═════ Supplied records

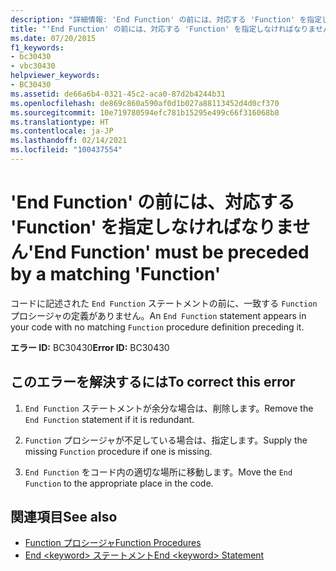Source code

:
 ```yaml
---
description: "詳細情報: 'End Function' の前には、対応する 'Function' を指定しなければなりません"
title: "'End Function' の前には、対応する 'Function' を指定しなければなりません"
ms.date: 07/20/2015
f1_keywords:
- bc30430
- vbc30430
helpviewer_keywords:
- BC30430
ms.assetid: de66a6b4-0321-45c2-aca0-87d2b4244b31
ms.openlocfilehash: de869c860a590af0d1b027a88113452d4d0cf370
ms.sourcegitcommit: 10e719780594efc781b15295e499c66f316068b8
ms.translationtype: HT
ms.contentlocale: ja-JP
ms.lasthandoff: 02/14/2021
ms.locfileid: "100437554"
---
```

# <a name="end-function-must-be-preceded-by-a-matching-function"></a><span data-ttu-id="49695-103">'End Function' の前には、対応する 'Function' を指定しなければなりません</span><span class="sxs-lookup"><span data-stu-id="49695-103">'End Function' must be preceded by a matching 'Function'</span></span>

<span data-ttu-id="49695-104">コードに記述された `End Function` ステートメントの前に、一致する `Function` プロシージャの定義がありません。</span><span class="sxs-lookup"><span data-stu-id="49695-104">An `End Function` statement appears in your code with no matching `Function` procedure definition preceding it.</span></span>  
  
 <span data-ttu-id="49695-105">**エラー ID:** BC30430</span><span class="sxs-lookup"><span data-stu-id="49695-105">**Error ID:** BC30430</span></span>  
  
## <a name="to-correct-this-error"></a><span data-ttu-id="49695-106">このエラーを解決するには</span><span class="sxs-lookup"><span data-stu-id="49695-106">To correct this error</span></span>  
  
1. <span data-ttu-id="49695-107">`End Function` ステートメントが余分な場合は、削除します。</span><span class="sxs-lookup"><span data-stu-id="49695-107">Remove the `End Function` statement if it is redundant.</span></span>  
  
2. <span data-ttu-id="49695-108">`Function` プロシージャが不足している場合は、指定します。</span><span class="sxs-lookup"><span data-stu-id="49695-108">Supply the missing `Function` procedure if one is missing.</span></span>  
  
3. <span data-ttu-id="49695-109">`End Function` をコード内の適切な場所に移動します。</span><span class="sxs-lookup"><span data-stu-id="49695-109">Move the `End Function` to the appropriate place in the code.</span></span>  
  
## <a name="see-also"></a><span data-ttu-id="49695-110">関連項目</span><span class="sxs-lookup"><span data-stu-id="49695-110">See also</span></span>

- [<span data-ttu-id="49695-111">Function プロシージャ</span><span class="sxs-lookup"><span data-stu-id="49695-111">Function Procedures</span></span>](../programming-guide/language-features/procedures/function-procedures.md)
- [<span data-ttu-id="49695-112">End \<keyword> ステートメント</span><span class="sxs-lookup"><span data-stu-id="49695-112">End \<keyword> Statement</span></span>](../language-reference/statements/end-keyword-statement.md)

══════════

* [Work order]
The expected output is every line from the material above where "を指定しなければなりません" can be found.

* [Your solution]
description: "詳細情報: 'End Function' の前には、対応する 'Function' を指定しなければなりません"
title: "'End Function' の前には、対応する 'Function' を指定しなければなりません"
# <a name="end-function-must-be-preceded-by-a-matching-function"></a><span data-ttu-id="49695-103">'End Function' の前には、対応する 'Function' を指定しなければなりません</span><span class="sxs-lookup"><span data-stu-id="49695-103">'End Function' must be preceded by a matching 'Function'</span></span>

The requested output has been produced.